Multiple dynamic regimes in a coarsening foam

TL;DR

This study reveals two distinct dynamic regimes in coarsening foam, characterized by different q-dependencies of the relaxation rate, linked to bubble displacements and strain rates, using advanced microscopy techniques.

Contribution

It uncovers the existence of two regimes in foam relaxation dynamics and relates them to bubble displacement distributions and strain rates, providing a unified understanding of foam aging.

Findings

At high q, relaxation rate scales as q, indicating persistent bubble displacements.

At low q, relaxation rate scales as q^{1.6}, related to bubble displacement cut-off length.

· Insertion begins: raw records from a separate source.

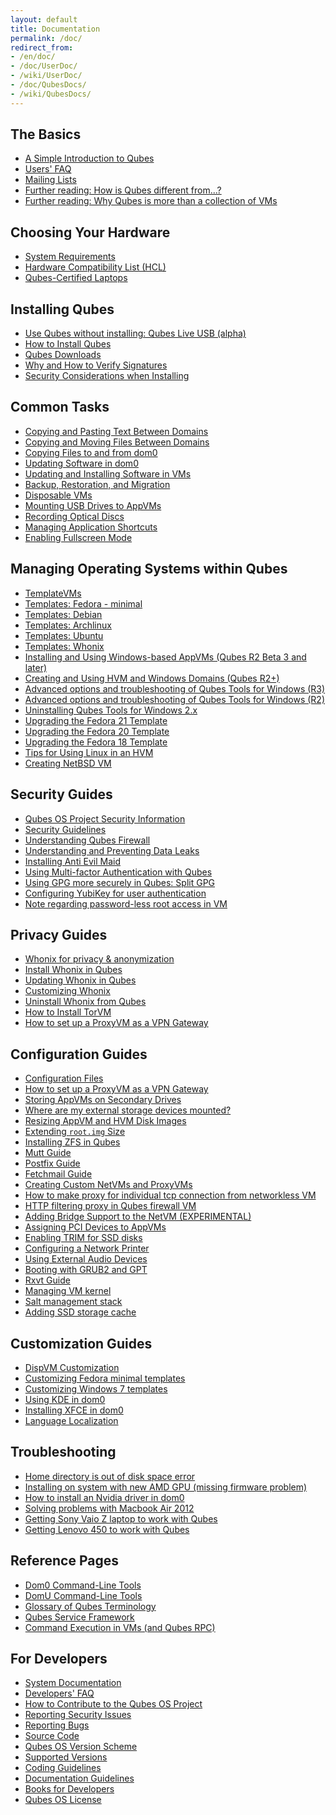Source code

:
 ```yaml
---
layout: default
title: Documentation
permalink: /doc/
redirect_from:
- /en/doc/
- /doc/UserDoc/
- /wiki/UserDoc/
- /doc/QubesDocs/
- /wiki/QubesDocs/
---
```



The Basics
----------
 *  [A Simple Introduction to Qubes](/intro/)
 *  [Users' FAQ](/doc/user-faq/)
 *  [Mailing Lists](/doc/mailing-lists/)
 *  [Further reading: How is Qubes different from...?](http://blog.invisiblethings.org/2012/09/12/how-is-qubes-os-different-from.html)
 *  [Further reading: Why Qubes is more than a collection of VMs](http://www.invisiblethingslab.com/resources/2014/Software_compartmentalization_vs_physical_separation.pdf)


Choosing Your Hardware
----------------------
 *  [System Requirements](/doc/system-requirements/)
 *  [Hardware Compatibility List (HCL)](/hcl/)
 *  [Qubes-Certified Laptops](/doc/certified-laptops/)


Installing Qubes
----------------
 *  [Use Qubes without installing: Qubes Live USB (alpha)](/doc/live-usb/)
 *  [How to Install Qubes](/doc/installation-guide/)
 *  [Qubes Downloads](/downloads/)
 *  [Why and How to Verify Signatures](/doc/verifying-signatures/)
 *  [Security Considerations when Installing](/doc/install-security/)


Common Tasks
------------
 *  [Copying and Pasting Text Between Domains](/doc/copy-paste/)
 *  [Copying and Moving Files Between Domains](/doc/copying-files/)
 *  [Copying Files to and from dom0](/doc/copy-to-dom0/)
 *  [Updating Software in dom0](/doc/software-update-dom0/)
 *  [Updating and Installing Software in VMs](/doc/software-update-vm/)
 *  [Backup, Restoration, and Migration](/doc/backup-restore/)
 *  [Disposable VMs](/doc/dispvm/)
 *  [Mounting USB Drives to AppVMs](/doc/stick-mounting/)
 *  [Recording Optical Discs](/doc/recording-optical-discs/)
 *  [Managing Application Shortcuts](/doc/managing-appvm-shortcuts/)
 *  [Enabling Fullscreen Mode](/doc/full-screen-mode/)


Managing Operating Systems within Qubes
---------------------------------------
 *  [TemplateVMs](/doc/templates/)
 *  [Templates: Fedora - minimal](/doc/templates/fedora-minimal/)
 *  [Templates: Debian](/doc/templates/debian/)
 *  [Templates: Archlinux](/doc/templates/archlinux/)
 *  [Templates: Ubuntu](/doc/templates/ubuntu/)
 *  [Templates: Whonix](/doc/templates/whonix/)
 *  [Installing and Using Windows-based AppVMs (Qubes R2 Beta 3 and later)](/doc/windows-appvms/)
 *  [Creating and Using HVM and Windows Domains (Qubes R2+)](/doc/hvm-create/)
 *  [Advanced options and troubleshooting of Qubes Tools for Windows (R3)](/doc/windows-tools-3/)
 *  [Advanced options and troubleshooting of Qubes Tools for Windows (R2)](/doc/windows-tools-2/)
 *  [Uninstalling Qubes Tools for Windows 2.x](/doc/uninstalling-windows-tools-2/)
 *  [Upgrading the Fedora 21 Template](/doc/fedora-template-upgrade-21/)
 *  [Upgrading the Fedora 20 Template](/doc/fedora-template-upgrade-20/)
 *  [Upgrading the Fedora 18 Template](/doc/fedora-template-upgrade-18/)
 *  [Tips for Using Linux in an HVM](/doc/linux-hvm-tips/)
 *  [Creating NetBSD VM](https://groups.google.com/group/qubes-devel/msg/4015c8900a813985)


Security Guides
---------------
 *  [Qubes OS Project Security Information](/security/)
 *  [Security Guidelines](/doc/security-guidelines/)
 *  [Understanding Qubes Firewall](/doc/qubes-firewall/)
 *  [Understanding and Preventing Data Leaks](/doc/data-leaks/)
 *  [Installing Anti Evil Maid](/doc/anti-evil-maid/)
 *  [Using Multi-factor Authentication with Qubes](/doc/multifactor-authentication/)
 *  [Using GPG more securely in Qubes: Split GPG](/doc/split-gpg/)
 *  [Configuring YubiKey for user authentication](/doc/yubi-key/)
 *  [Note regarding password-less root access in VM](/doc/vm-sudo/)


Privacy Guides
--------------
  *  [Whonix for privacy & anonymization](/doc/privacy/whonix/)
  *  [Install Whonix in Qubes](/doc/privacy/install-whonix/)
  *  [Updating Whonix in Qubes](/doc/privacy/updating-whonix/)
  *  [Customizing Whonix](/doc/privacy/customizing-whonix/)
  *  [Uninstall Whonix from Qubes](/doc/privacy/uninstall-whonix/)
  *  [How to Install TorVM](/doc/privacy/torvm/)
  *  [How to set up a ProxyVM as a VPN Gateway](/doc/privacy/vpn/)


Configuration Guides
--------------------
 *  [Configuration Files](/doc/config-files/)
 *  [How to set up a ProxyVM as a VPN Gateway](/doc/vpn/)
 *  [Storing AppVMs on Secondary Drives](/doc/secondary-storage/)
 *  [Where are my external storage devices mounted?](/doc/external-device-mount-point/)
 *  [Resizing AppVM and HVM Disk Images](/doc/resize-disk-image/)
 *  [Extending `root.img` Size](/doc/resize-root-disk-image/)
 *  [Installing ZFS in Qubes](/doc/zfs/)
 *  [Mutt Guide](/doc/mutt/)
 *  [Postfix Guide](/doc/postfix/)
 *  [Fetchmail Guide](/doc/fetchmail/)
 *  [Creating Custom NetVMs and ProxyVMs](http://theinvisiblethings.blogspot.com/2011/09/playing-with-qubes-networking-for-fun.html)
 *  [How to make proxy for individual tcp connection from networkless VM](https://groups.google.com/group/qubes-devel/msg/4ca950ab6d7cd11a)
 *  [HTTP filtering proxy in Qubes firewall VM](https://groups.google.com/group/qubes-devel/browse_thread/thread/5252bc3f6ed4b43e/d881deb5afaa2a6c#39c95d63fccca12b)
 *  [Adding Bridge Support to the NetVM (EXPERIMENTAL)](/doc/network-bridge-support/)
 *  [Assigning PCI Devices to AppVMs](/doc/assigning-devices/)
 *  [Enabling TRIM for SSD disks](/doc/disk-trim/)
 *  [Configuring a Network Printer](/doc/network-printer/)
 *  [Using External Audio Devices](/doc/external-audio/)
 *  [Booting with GRUB2 and GPT](https://groups.google.com/group/qubes-devel/browse_thread/thread/e4ac093cabd37d2b/d5090c20d92c4128#d5090c20d92c4128)
 *  [Rxvt Guide](/doc/rxvt/)
 *  [Managing VM kernel](/doc/managing-vm-kernel/)
 *  [Salt management stack](/doc/salt/)
 *  [Adding SSD storage cache](https://groups.google.com/d/msgid/qubes-users/a08359c9-9eb0-4d1a-ad92-a8a9bc676ea6%40googlegroups.com)

Customization Guides
--------------------
 *  [DispVM Customization](/doc/dispvm-customization/)
 *  [Customizing Fedora minimal templates](/doc/fedora-minimal-template-customization)
 *  [Customizing Windows 7 templates](/doc/windows-template-customization)
 *  [Using KDE in dom0](/doc/kde/)
 *  [Installing XFCE in dom0](/doc/xfce/)
 *  [Language Localization](/doc/language-localization/)


Troubleshooting
---------------
 *  [Home directory is out of disk space error](/doc/out-of-memory/)
 *  [Installing on system with new AMD GPU (missing firmware problem)](https://groups.google.com/group/qubes-devel/browse_thread/thread/e27a57b0eda62f76)
 *  [How to install an Nvidia driver in dom0](/doc/install-nvidia-driver/)
 *  [Solving problems with Macbook Air 2012](https://groups.google.com/group/qubes-devel/browse_thread/thread/b8b0d819d2a4fc39/d50a72449107ab21#8a9268c09d105e69)
 *  [Getting Sony Vaio Z laptop to work with Qubes](/doc/sony-vaio-tinkering/)
 *  [Getting Lenovo 450 to work with Qubes](/doc/lenovo450-tinkering/)


Reference Pages
---------------
 *  [Dom0 Command-Line Tools](/doc/dom0-tools/)
 *  [DomU Command-Line Tools](/doc/vm-tools/)
 *  [Glossary of Qubes Terminology](/doc/glossary/)
 *  [Qubes Service Framework](/doc/qubes-service/)
 *  [Command Execution in VMs (and Qubes RPC)](/doc/qrexec/)


For Developers
--------------
 *  [System Documentation](/doc/system-doc/)
 *  [Developers' FAQ](/doc/devel-faq/)
 *  [How to Contribute to the Qubes OS Project](/doc/contributing/)
 *  [Reporting Security Issues](/security/)
 *  [Reporting Bugs](/doc/reporting-bugs/)
 *  [Source Code](/doc/source-code/)
 *  [Qubes OS Version Scheme](/doc/version-scheme/)
 *  [Supported Versions](/doc/supported-versions/)
 *  [Coding Guidelines](/doc/coding-style/)
 *  [Documentation Guidelines](/doc/doc-guidelines/)
 *  [Books for Developers](/doc/devel-books/)
 *  [Qubes OS License](/doc/license/)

Normalized data collapses onto a master curve, linking dynamics to bubble size and strain rate.

Abstract

We use differential dynamic microscopy and particle tracking to determine the dynamical characteristics of a coarsening foam in reciprocal and direct space. At all wavevectors $q$ investigated, the intermediate scattering function exhibits a compressed exponential decay. However, the access to unprecedentedly small $q$s highlights the existence of two distinct regimes for the $q$-dependence of the foam relaxation rate $\Gamma (q)$. At any given foam age, $\Gamma (q)\sim q$ at high $q$, consistent with directionally-persistent and intermittent bubble displacements. At low $q$, we find $\Gamma (q) \sim q^{1.6}$. We show that such change in $q$-dependence of $\Gamma (q)$ relates to a bubble displacement distribution exhibiting a cut-off length of the order of the bubble diameter. Investigations of the $q$-dependence of $\Gamma (q)$ at different foam ages reveal that foam dynamics is not only governed by the bubble length scale, but also by the strain rate imposed by the bubble growth; normalizing $\Gamma (q)$ by this strain rate and multiplying $q$ with the age-dependent bubble radius leads to a collapse of all data sets onto a unique master-curve.